Set forth below is the text of a comment that I recently posted to the discussion thread for one of my columns at the Value Walk site:
Bogle didn’t need to change a thing. You continue to make it seem that Shiller is saying things he really hasn’t said. Instead, you say he is scared or holding back.
Just more of your fantasy world.
Of course you need to keep the fantasy going to cover up. Here you are just piling up lies after lies after lies, telling your poor family that you need to troll the internet all day long to save the world from an economic crisis, all to avoid having to go out and get a job to provide for your family. And all you can do is repeat the crazy claim to your family that you will be getting a $500 million windfall to make up for their years of suffering.
You get to the crux of the issue with this one, Sammy. My strongly held view is that Bogle needs to change EVERYthing he has ever said about stock investing. He got it ALL wrong. Not intentionally, to be sure. But still.
Say that there was an assignment given over the radio to add together the numbers 2, 3, and 8 but the line was bad and people only heard the 2 and the 3 and not the 8. So everyone concluded that the answer was “5.” Then someone got ahold of a recording and played the thing again without the static and determined that the answer really was “13.” But the group that had said “5” became too embarrassed to admit its mistake and continued for decades to insist that the answer really was “5” and then threatened to destroy the career of anyone who said otherwise. That would be a big mess. That’s what happened in our collective efforts to figure out how stock investing works.
The Buy-and-Holders turned stock investing analysis into a numbers exercise. They made something that used to be rooted in opinion and subjectivity into something objective and scientific. By itself that was a huge advance.
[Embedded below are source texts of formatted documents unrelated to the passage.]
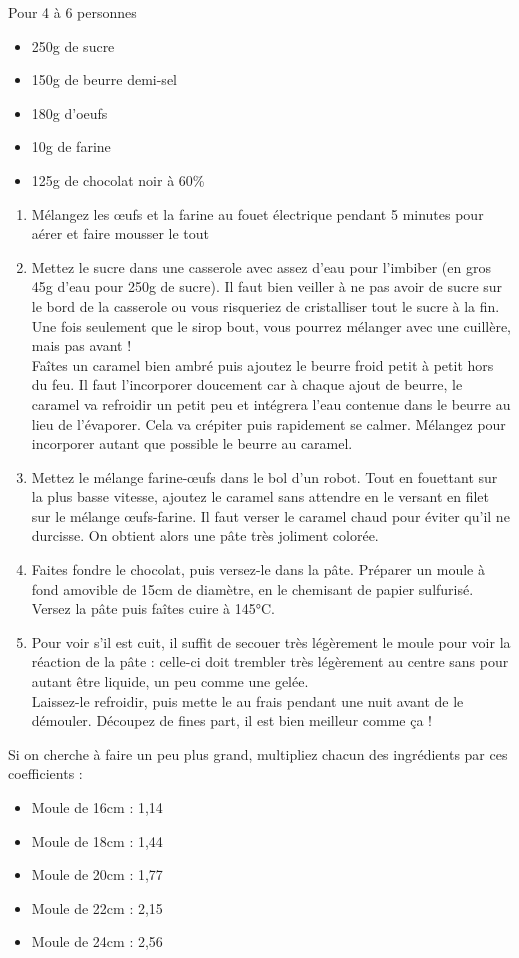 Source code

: {Pour 4 à 6 personnes}{\begin{itemize}
	\item 250g de sucre
	\item 150g de beurre demi-sel
	\item 180g d'oeufs
	\item 10g de farine
	\item 125g de chocolat noir à 60\%
\end{itemize}}
{\begin{enumerate}
\item Mélangez les \oe ufs et la farine au fouet électrique pendant 5 minutes pour aérer et faire mousser le tout
\item Mettez le sucre dans une casserole avec assez d'eau pour l'imbiber (en gros 45g d'eau pour 250g de sucre). Il faut bien veiller à ne pas avoir de sucre sur le bord de la casserole ou vous risqueriez de cristalliser tout le sucre à la fin. Une fois seulement que le sirop bout, vous pourrez mélanger avec une cuillère, mais pas avant !\\
Faîtes un caramel bien ambré puis ajoutez le beurre froid petit à petit hors du feu. Il faut l'incorporer doucement car à chaque ajout de beurre, le caramel va refroidir un petit peu et intégrera l'eau contenue dans le beurre au lieu de l'évaporer. Cela va crépiter puis rapidement se calmer. Mélangez pour incorporer autant que possible le beurre au caramel.
\item Mettez le mélange farine-\oe ufs dans le bol d'un robot. Tout en fouettant sur la plus basse vitesse, ajoutez le caramel sans attendre en le versant en filet sur le mélange \oe ufs-farine. Il faut verser le caramel chaud pour éviter qu'il ne durcisse. On obtient alors une pâte très joliment colorée.
\item Faites fondre le chocolat, puis versez-le dans la pâte. Préparer un moule à fond amovible de 15cm de diamètre, en le chemisant de papier sulfurisé. Versez la pâte puis faîtes cuire à 145°C.
\item Pour voir s'il est cuit, il suffit de secouer très légèrement le moule pour voir la réaction de la pâte : celle-ci doit trembler très légèrement au centre sans pour autant être liquide, un peu comme une gelée.\\
Laissez-le refroidir, puis mette le au frais pendant une nuit avant de le démouler. Découpez de fines part, il est bien meilleur comme ça !
\end{enumerate}

Si on cherche à faire un peu plus grand, multipliez chacun des ingrédients par ces coefficients :
\begin{itemize}
\item Moule de 16cm : 1,14
\item Moule de 18cm : 1,44
\item Moule de 20cm : 1,77
\item Moule de 22cm : 2,15
\item Moule de 24cm : 2,56
\end{itemize}}

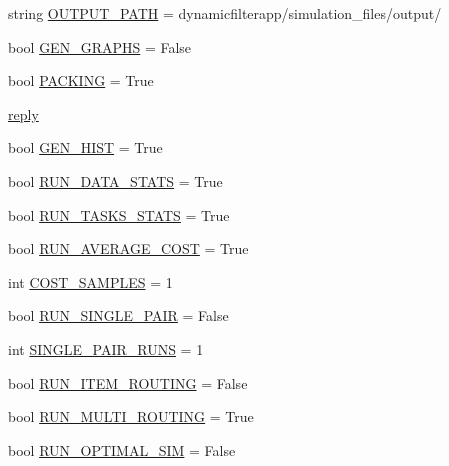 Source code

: \begin{DoxyCompactItemize}
string \mbox{\hyperlink{namespacedynamicfilterapp_1_1toggles_a04644ded1d5e3fc8bd58a411209b7886}{O\+U\+T\+P\+U\+T\+\_\+\+P\+A\+TH}} = \textquotesingle{}dynamicfilterapp/simulation\+\_\+files/output/\textquotesingle{}
\item 
bool \mbox{\hyperlink{namespacedynamicfilterapp_1_1toggles_a57c1e3f291181d680f3ee118fa5c4ab8}{G\+E\+N\+\_\+\+G\+R\+A\+P\+HS}} = False
\item 
bool \mbox{\hyperlink{namespacedynamicfilterapp_1_1toggles_a23735ccf05ebd9212e9ebaab8f652507}{P\+A\+C\+K\+I\+NG}} = True
\item 
\mbox{\hyperlink{namespacedynamicfilterapp_1_1toggles_a496267841b3ab9e872499fd2731736ff}{reply}}
\item 
bool \mbox{\hyperlink{namespacedynamicfilterapp_1_1toggles_a242327c0cdef5981d6e14793e1446957}{G\+E\+N\+\_\+\+H\+I\+ST}} = True
\item 
bool \mbox{\hyperlink{namespacedynamicfilterapp_1_1toggles_a36bc09bc8fbde0df2ea1c5d9ed0cf135}{R\+U\+N\+\_\+\+D\+A\+T\+A\+\_\+\+S\+T\+A\+TS}} = True
\item 
bool \mbox{\hyperlink{namespacedynamicfilterapp_1_1toggles_a70268a3d46d10702df56c16b2af24cc9}{R\+U\+N\+\_\+\+T\+A\+S\+K\+S\+\_\+\+S\+T\+A\+TS}} = True
\item 
bool \mbox{\hyperlink{namespacedynamicfilterapp_1_1toggles_a21f2f0f4c6df7faefb843dd318af3452}{R\+U\+N\+\_\+\+A\+V\+E\+R\+A\+G\+E\+\_\+\+C\+O\+ST}} = True
\item 
int \mbox{\hyperlink{namespacedynamicfilterapp_1_1toggles_a134ac33ad7706cd6a24fda5b63c73c65}{C\+O\+S\+T\+\_\+\+S\+A\+M\+P\+L\+ES}} = 1
\item 
bool \mbox{\hyperlink{namespacedynamicfilterapp_1_1toggles_ab61137c2de5f99b09789a6e76b7cda4c}{R\+U\+N\+\_\+\+S\+I\+N\+G\+L\+E\+\_\+\+P\+A\+IR}} = False
\item 
int \mbox{\hyperlink{namespacedynamicfilterapp_1_1toggles_a70d4dc65db288020e23ca213cd97c0f8}{S\+I\+N\+G\+L\+E\+\_\+\+P\+A\+I\+R\+\_\+\+R\+U\+NS}} = 1
\item 
bool \mbox{\hyperlink{namespacedynamicfilterapp_1_1toggles_a41d76408f27c5889dc3f40f066583a9f}{R\+U\+N\+\_\+\+I\+T\+E\+M\+\_\+\+R\+O\+U\+T\+I\+NG}} = False
\item 
bool \mbox{\hyperlink{namespacedynamicfilterapp_1_1toggles_a5f084acb116f3a65b90532f6a2ecb81b}{R\+U\+N\+\_\+\+M\+U\+L\+T\+I\+\_\+\+R\+O\+U\+T\+I\+NG}} = True
\item 
bool \mbox{\hyperlink{namespacedynamicfilterapp_1_1toggles_a82ca5524da03a0787588ac48df06bb1a}{R\+U\+N\+\_\+\+O\+P\+T\+I\+M\+A\+L\+\_\+\+S\+IM}} = False

\end{DoxyCompactItemize}
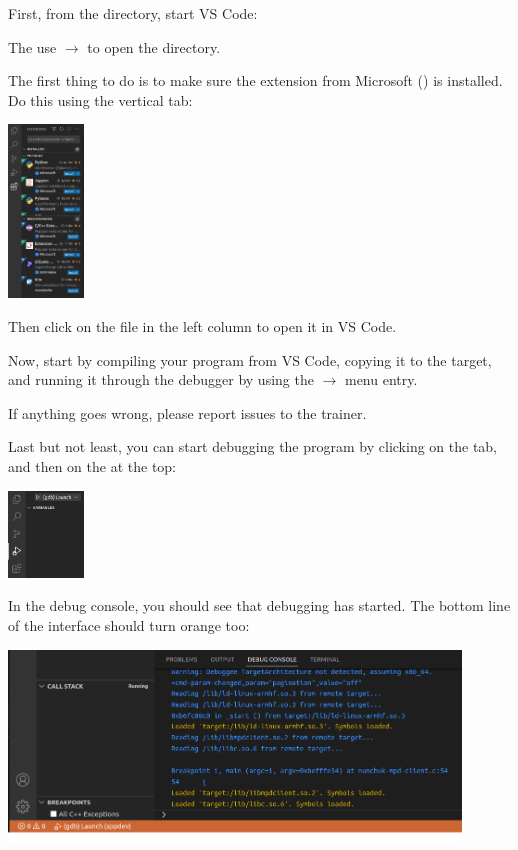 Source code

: First, from the  directory, start VS Code:


The use  $\rightarrow$  to open the
 directory.

The first thing to do is to make sure the  extension from Microsoft
() is installed. Do this using the
 vertical tab:

\includegraphics[width=2cm]{labs/sysdev-application-development-and-debugging/vscode-extensions-tab.png}

Then click on the  file in the left
column to open it in VS Code.

Now, start by compiling your program from VS Code, copying it to the
target, and running it through the debugger by using the
 $\rightarrow$  menu entry.

If anything goes wrong, please report issues to the trainer.

Last but not least, you can start debugging the program by clicking on
the  tab, and then on the  at the
top:

\includegraphics[width=2cm]{labs/sysdev-application-development-and-debugging/vscode-run-debug-tab.png}

In the debug console, you should see that debugging has started. The
bottom line of the interface should turn orange too:

\includegraphics[width=12cm]{labs/sysdev-application-development-and-debugging/vscode-debugging-started.png}

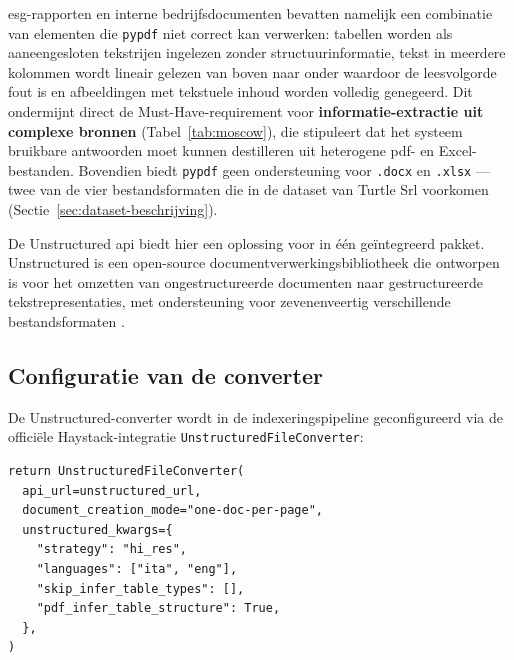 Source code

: \gls{esg}-rapporten en interne bedrijfsdocumenten bevatten namelijk een combinatie van elementen die \texttt{pypdf} niet correct kan verwerken: tabellen worden als aaneengesloten tekstrijen ingelezen zonder structuurinformatie, tekst in meerdere kolommen wordt lineair gelezen van boven naar onder waardoor de leesvolgorde fout is en afbeeldingen met tekstuele inhoud worden volledig genegeerd. Dit ondermijnt direct de Must-Have-requirement voor \textbf{informatie-extractie uit complexe bronnen} (Tabel~\ref{tab:moscow}), die stipuleert dat het systeem bruikbare antwoorden moet kunnen destilleren uit heterogene \gls{pdf}- en Excel-bestanden. Bovendien biedt \texttt{pypdf} geen ondersteuning voor \texttt{.docx} en \texttt{.xlsx} — twee van de vier bestandsformaten die in de dataset van Turtle Srl voorkomen (Sectie~\ref{sec:dataset-beschrijving}).

De Unstructured \gls{api} biedt hier een oplossing voor in één geïntegreerd pakket. Unstructured is een open-source documentverwerkingsbibliotheek die ontworpen is voor het omzetten van ongestructureerde documenten naar gestructureerde tekstrepresentaties, met ondersteuning voor zevenenveertig verschillende bestandsformaten \autocite{UnstructuredDocs2024}.

\subsection{Configuratie van de converter}

De Unstructured-converter wordt in de indexeringspipeline geconfigureerd via de officiële Haystack-integratie \texttt{UnstructuredFileConverter}:

\begin{listing}[H]
\begin{verbatim}
return UnstructuredFileConverter(
  api_url=unstructured_url,
  document_creation_mode="one-doc-per-page",
  unstructured_kwargs={
    "strategy": "hi_res",
    "languages": ["ita", "eng"],
    "skip_infer_table_types": [],
    "pdf_infer_table_structure": True,
  },
)
\end{verbatim}
\caption[Unstructured converter-configuratie]{De Unstructured-converter ondersteunt Italiaans en Engels — conform de Should-Have-requirement voor meertalige ondersteuning (Tabel~\ref{tab:moscow}) — en gebruikt de \texttt{hi\_res}-strategie voor nauwkeurige extractie van tabellen en lay-outcomplexe documenten.}
\label{lst:unstructured-config}
\end{listing}

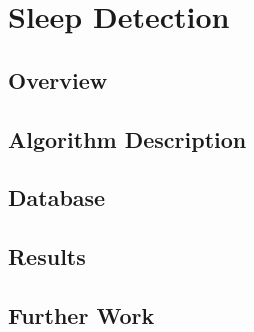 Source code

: \part{Sleep Detection}

    \chapter{Overview}

    \chapter{Algorithm Description}

    \chapter{Database}

    \chapter{Results}

    \chapter{Further Work} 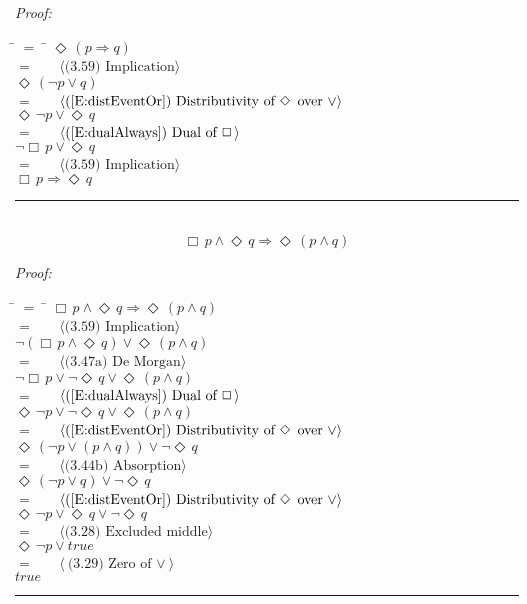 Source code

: \documentclass[fleqn, leqno]{article}
\newcommand{\lgap}{2pt} %
\newcommand{\mymathindent}{24pt} %
\newcommand{\Event}{\Diamond\,}
\newcommand{\Always}{\Box\,}
\newcommand{\myqed}{\hfill\rule[-.23ex]{1.2ex}{2.0ex}}
\newcommand{\Gll} {\langle} %
\newcommand{\Ggg} {\rangle} %
\newcommand{\Hint}[1] {\ \ \ $\Gll \mbox{#1} \Ggg$ } %
\begin{document}
\emph{Proof:}
\begin{tabbing}
\hspace{\mymathindent} \= $= \;$ \= \kill
\> \> $\Event(p \Rightarrow q)$\\[\lgap]
\> $=$ \> \Hint{(3.59) Implication}\\[\lgap]
\> \> $\Event(\lnot p \lor q)$\\[\lgap]
\> $=$ \> \Hint{(\ref{E:distEventOr}) Distributivity of $\Event$ over $\lor$}\\[\lgap]
\> \> $\Event\lnot p \lor \Event q$\\[\lgap]
\> $=$ \> \Hint{(\ref{E:dualAlways}) Dual of $\Always$}\\[\lgap]
\> \> $\lnot\Always p \lor \Event q$\\[\lgap]
\> $=$ \> \Hint{(3.59) Implication}\\[\lgap]
\> \> $\Always p \Rightarrow \Event q$\\[\lgap]
\end{tabbing}
\myqed\\[\lgap]


\begin{equation}\label{E:alwaysAndEvent}
\Always p \land \Event q \Rightarrow \Event (p \land q)
\end{equation}

\emph{Proof:}
\begin{tabbing}
\hspace{\mymathindent} \= $= \;$ \= \kill
\> \> $\Always p \land \Event q \Rightarrow \Event (p \land q)$\\[\lgap]
\> $=$ \> \Hint{(3.59) Implication}\\[\lgap]
\> \> $\lnot(\Always p \land \Event q) \lor \Event(p \land q)$\\[\lgap]
\> $=$ \> \Hint{(3.47a) De Morgan}\\[\lgap]
\> \> $\lnot\Always p \lor \lnot\Event q \lor \Event(p \land q)$\\[\lgap]
\> $=$ \> \Hint{(\ref{E:dualAlways}) Dual of $\Always$}\\[\lgap]
\> \> $\Event\lnot p \lor \lnot\Event q \lor \Event(p \land q)$\\[\lgap]
\> $=$ \> \Hint{(\ref{E:distEventOr}) Distributivity of $\Event$ over $\lor$}\\[\lgap]
\> \> $\Event(\lnot p \lor (p \land q)) \lor \lnot\Event q$\\[\lgap]
\> $=$ \> \Hint{(3.44b) Absorption}\\[\lgap]
\> \> $\Event(\lnot p \lor q) \lor \lnot\Event q$\\[\lgap]
\> $=$ \> \Hint{(\ref{E:distEventOr}) Distributivity of $\Event$ over $\lor$}\\[\lgap]
\> \> $\Event\lnot p \lor \Event q \lor \lnot\Event q$\\[\lgap]
\> $=$ \> \Hint{(3.28) Excluded middle}\\[\lgap]
\> \> $\Event\lnot p \lor true$\\[\lgap]
\> $=$ \> \Hint{(3.29) Zero of $\lor$}\\[\lgap]
\> \> $true$\\[\lgap]
\end{tabbing}
\myqed\\[\lgap]
\end{document}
If only we all were doing today what the Buy-and-Holders at one time said we should be doing, we wouldn’t be living through an economic crisis. But part of the scientific process is learning from one’s mistakes and this the Buy-and-Holders absolutely refuse to do. So the many people who want to give accurate and honest investing advice feel too intimidated by the smear tactics employed by the Buy-and-Holders to speak clearly about what they really know. Not good!
Bogle’s mistake is the biggest mistake ever made in the history of personal finance. Bogle saw Fama’s research showing that short-term timing doesn’t work and jumped to the hasty conclusion that NO form of timing is required. Shiller was the first researcher to check long-term timing. He found that long-term timing ALWAYS works and is ALWAYS 100 percent required. That shouldn’t be even a tiny bit surprising. Long-term timing is price discipline. No market can function without price discipline. But lots of people were fooled by Fama’s research and, like the people who heard the numbers wrong because of a bad radio transmission, they have become too embarrassed by their mistake to acknowledge it. So we still hear people advocating the crazy Buy-and-Hold stuff to this day.
Failing to include the effects of valuations doesn’t cause your numbers to be a little off, Sammy. Valuations is BY FAR the biggest factor affecting stock prices. So those who fail to count valuations get the numbers WILDLY wrong. Every time. The Buy-and-Holders are wrong about retirement planning, they are wrong about asset allocation, they are wrong about risk management, they are wrong about everything. And the only way they can fix their mistake is to admit it. But that’s hard to do after covering it up for 35 years. So they are in a real fix.
That’s my sincere take, in any event. People tell me that I am a meanie for pointing out Bogle’s mistake. I don’t see it that way at all. As I mentioned above, I think of Jack as a friend. If I had destroyed millions of lives as the result of a mistake that I had made, I would want my friends to encourage me to come clean. That’s what I do for Jack, I encourage him to come clean. I see that as an act of charity. It is my view that failing to speak up about the mistake is an act of cowardice, not an act of charity.
I naturally wish you the best of luck in all your future life endeavors, my old friend.